“Man, I wish I started yoga when I was fourteen years old!” We’ve all said some version of this. It would just be soo much easier. The binds, the backbends, the will power. Physically, yes this is true. Your body learns and heals faster when you’re a teen. But what would you have been able to use your physical practice for? How would it have changed your behavior if everything just came naturally?
In our summer philosophy course, my teacher David Garrigues said that the older you get, the more opportunity for suffering you have. WHAT?!
Yes! More opportunity for obstacles because facing, observing, and possibly overcoming them means growing as an individual. Challenges force you to question who you are, your purpose and what you want out of this slice of the universe.
Hey, even if you had started yoga at fourteen there would STILL be challenges.
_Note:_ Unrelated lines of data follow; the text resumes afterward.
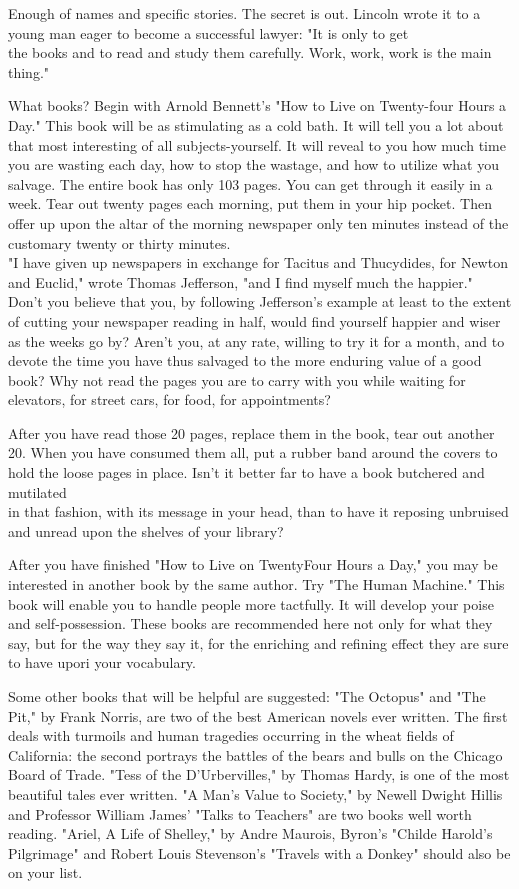 \documentclass[10pt]{article}
\begin{document}
Enough of names and specific stories. The secret is out. Lincoln wrote it to a young man eager to become a successful lawyer: "It is only to get\\
the books and to read and study them carefully. Work, work, work is the main thing."

What books? Begin with Arnold Bennett's "How to Live on Twenty-four Hours a Day." This book will be as stimulating as a cold bath. It will tell you a lot about that most interesting of all subjects-yourself. It will reveal to you how much time you are wasting each day, how to stop the wastage, and how to utilize what you salvage. The entire book has only 103 pages. You can get through it easily in a week. Tear out twenty pages each morning, put them in your hip pocket. Then offer up upon the altar of the morning newspaper only ten minutes instead of the customary twenty or thirty minutes.\\
"I have given up newspapers in exchange for Tacitus and Thucydides, for Newton and Euclid," wrote Thomas Jefferson, "and I find myself much the happier." Don't you believe that you, by following Jefferson's example at least to the extent of cutting your newspaper reading in half, would find yourself happier and wiser as the weeks go by? Aren't you, at any rate, willing to try it for a month, and to devote the time you have thus salvaged to the more enduring value of a good book? Why not read the pages you are to carry with you while waiting for elevators, for street cars, for food, for appointments?

After you have read those 20 pages, replace them in the book, tear out another 20. When you have consumed them all, put a rubber band around the covers to hold the loose pages in place. Isn't it better far to have a book butchered and mutilated\\
in that fashion, with its message in your head, than to have it reposing unbruised and unread upon the shelves of your library?

After you have finished "How to Live on TwentyFour Hours a Day," you may be interested in another book by the same author. Try "The Human Machine." This book will enable you to handle people more tactfully. It will develop your poise and self-possession. These books are recommended here not only for what they say, but for the way they say it, for the enriching and refining effect they are sure to have upori your vocabulary.

Some other books that will be helpful are suggested: "The Octopus" and "The Pit," by Frank Norris, are two of the best American novels ever written. The first deals with turmoils and human tragedies occurring in the wheat fields of California: the second portrays the battles of the bears and bulls on the Chicago Board of Trade. "Tess of the D'Urbervilles," by Thomas Hardy, is one of the most beautiful tales ever written. "A Man's Value to Society," by Newell Dwight Hillis and Professor William James' "Talks to Teachers" are two books well worth reading. "Ariel, A Life of Shelley," by Andre Maurois, Byron's "Childe Harold's Pilgrimage" and Robert Louis Stevenson's "Travels with a Donkey" should also be on your list.
\end{document}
Frankly, I would argue that it would be beneficial to study a different discipline so that could learn something exciting and new rather than leaning into your strengths.
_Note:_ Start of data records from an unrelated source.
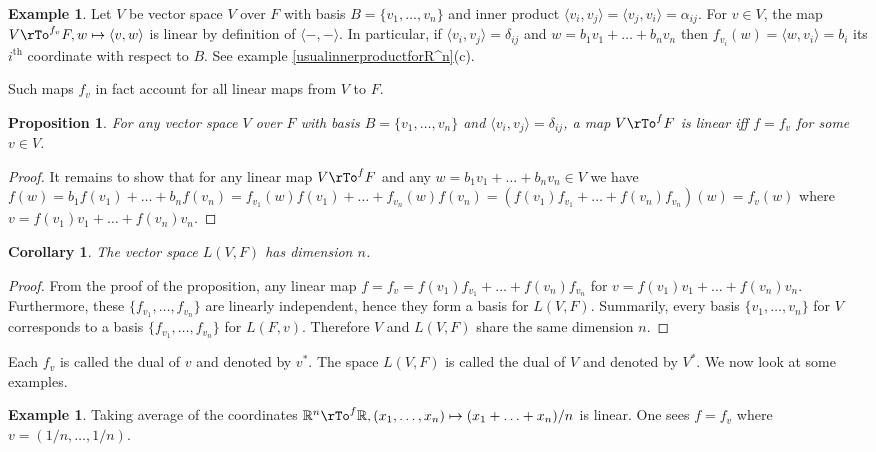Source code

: \documentclass[12pt]{amsart}
\newtheorem{proposition}[theorem]{Proposition}
\newtheorem{corollary}[theorem]{Corollary}
\theoremstyle{definition}
\newtheorem{example}[theorem]{Example}
\begin{document}
\begin{example}\label{dualofvector} Let $V$ be vector space $V$ over $F$ with basis $B = \{v_1, \dots, v_n\}$ and inner product $\langle v_i, v_j \rangle = \langle v_j, v_i \rangle = \alpha_{ij}$. For $v \in V$, the map $V \rTo^{f_v} F, w \mapsto \langle v, w \rangle$ is linear by definition of $\langle - , - \rangle$. In particular, if $\langle v_i, v_j \rangle = \delta_{ij}$ and $w = b_1v_1 + \ldots + b_nv_n$ then $f_{v_i}(w) = \langle w, v_i \rangle = b_i$ its $i^{\text{th}}$ coordinate with respect to $B$. See example \ref{usualinnerproductforR^n}(c).
\end{example}

Such maps $f_v$ in fact account for all linear maps from $V$ to $F$.

\begin{proposition}\label{duality} For any vector space $V$ over $F$ with basis $B = \{v_1, \dots, v_n\}$ and $\langle v_i, v_j \rangle = \delta_{ij}$, a map $V \rTo^f F$ is linear iff $f = f_v$ for some $v \in V$.
\end{proposition}
\begin{proof} It remains to show that for any linear map $V \rTo^f F$ and any $w = b_1 v_1 + \ldots + b_n v_n \in V$ we have $f(w) = b_1f(v_1) + \ldots + b_nf(v_n) = f_{v_1}(w) f(v_1) + \ldots + f_{v_n}(w)f(v_n) = (f(v_1)f_{v_1} + \ldots + f(v_n)f_{v_n})(w) = f_v(w)$ where $v = f(v_1)v_1 + \ldots + f(v_n)v_n$.
\end{proof}

\begin{corollary}\label{dualspace} The vector space $L(V,F)$ has dimension $n$.
\end{corollary}
\begin{proof} From the proof of the proposition, any linear map $f = f_v = f(v_1)f_{v_1} + \ldots + f(v_n) f_{v_n}$ for $v = f(v_1)v_1 + \ldots + f(v_n)v_n$. Furthermore, these $\{f_{v_1}, \dots, f_{v_n}\}$ are linearly independent, hence they form a basis for $L(V,F)$. Summarily, every basis $\{v_1, \dots, v_n\}$ for $V$ corresponds to a basis $\{f_{v_1}, \dots, f_{v_n}\}$ for $L(F, v)$. Therefore $V$ and $L(V,F)$ share the same dimension $n$.
\end{proof}

Each $f_v$ is called the dual of $v$ and denoted by $v^*$. The space $L(V,F)$ is called the dual of $V$ and denoted by $V^*$. We now look at some examples.

\begin{example} Taking average of the coordinates $\mathbb{R}^n \rTo^f \mathbb{R}, (x_1, \dots, x_n) \mapsto (x_1 + \ldots + x_n)/n$ is linear. One sees $f = f_v$ where $v = (1/n, \dots, 1/n)$.
\end{example}
\end{document}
Sri Swami Satchidananda writes in his translation of The Yoga Sutras of Patanjali, “Yoga practice is like an obstacle race; many obstructions are purposely put on the way for us to pass through…We seem to need to be challenged and tested in order to understand our own capacities…If a river just flows easily, the water does not express its power. But once you put an obstacle to the flow by constructing a dam, then you can see its strength in the form of tremendous electrical power” (2012, p. 48).
It’s true. Daily practice requires physical expressions and a quiet mind. This helps us better understand who we are beyond the mind chatter and physical projections. Our attitude and expectations impact our experience. Opportunities often yield gratitude. Thanks for the chance or the experience. If we look at these physical challenges as negative then we’ll never truly understand what we may learn. It is our choice how we experience the world. The Hatha Yoga Pradipika says that enthusiasm and perseverance are basic requirements for success in yoga. Treating each practice as brand new, listening for the lessons.
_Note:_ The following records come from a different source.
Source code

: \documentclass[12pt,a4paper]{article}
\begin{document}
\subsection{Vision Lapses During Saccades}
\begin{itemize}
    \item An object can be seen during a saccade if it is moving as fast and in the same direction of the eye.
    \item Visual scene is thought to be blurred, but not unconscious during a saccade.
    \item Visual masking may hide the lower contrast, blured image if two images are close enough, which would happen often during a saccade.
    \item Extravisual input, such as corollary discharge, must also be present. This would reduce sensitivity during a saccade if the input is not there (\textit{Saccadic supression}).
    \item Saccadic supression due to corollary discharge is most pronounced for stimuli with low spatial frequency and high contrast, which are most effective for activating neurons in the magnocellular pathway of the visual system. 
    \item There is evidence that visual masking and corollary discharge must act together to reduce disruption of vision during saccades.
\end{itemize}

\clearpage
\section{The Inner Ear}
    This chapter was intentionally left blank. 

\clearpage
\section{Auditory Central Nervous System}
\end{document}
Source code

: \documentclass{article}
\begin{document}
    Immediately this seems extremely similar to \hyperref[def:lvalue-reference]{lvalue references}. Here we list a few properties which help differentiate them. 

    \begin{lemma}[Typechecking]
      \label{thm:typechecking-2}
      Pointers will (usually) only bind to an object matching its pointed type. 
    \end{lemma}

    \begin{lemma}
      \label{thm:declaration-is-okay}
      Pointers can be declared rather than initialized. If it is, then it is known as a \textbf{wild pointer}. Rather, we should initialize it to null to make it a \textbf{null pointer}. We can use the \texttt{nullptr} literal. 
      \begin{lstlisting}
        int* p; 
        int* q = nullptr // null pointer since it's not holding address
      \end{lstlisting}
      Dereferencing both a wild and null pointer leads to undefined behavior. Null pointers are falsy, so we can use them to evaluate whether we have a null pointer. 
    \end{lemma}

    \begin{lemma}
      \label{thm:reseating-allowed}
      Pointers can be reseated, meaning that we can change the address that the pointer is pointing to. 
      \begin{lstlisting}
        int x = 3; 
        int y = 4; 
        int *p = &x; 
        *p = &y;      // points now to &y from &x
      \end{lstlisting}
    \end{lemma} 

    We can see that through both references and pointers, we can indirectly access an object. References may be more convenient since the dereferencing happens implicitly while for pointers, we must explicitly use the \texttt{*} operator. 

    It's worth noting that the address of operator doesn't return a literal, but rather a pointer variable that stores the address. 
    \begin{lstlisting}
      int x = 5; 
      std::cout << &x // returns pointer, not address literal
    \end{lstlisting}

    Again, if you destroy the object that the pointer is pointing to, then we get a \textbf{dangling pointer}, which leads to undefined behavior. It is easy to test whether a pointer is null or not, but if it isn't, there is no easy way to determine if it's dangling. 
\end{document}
When presented with a challenge you can grimace, push through pain, quit altogether OR you can learn the mechanics of your anatomy, test your physical limitations and accept them graciously for what they CAN do. You can also listen to what goes on in your mind. You could berate yourself, identify with your body as your entire being OR you could enthusiastically listen to your body’s direction and compassionately watch what passes through your mind.
The choice is yours! I am so very grateful for these countless DAILY lessons (even though I sometimes forget and have an internal tantrum.)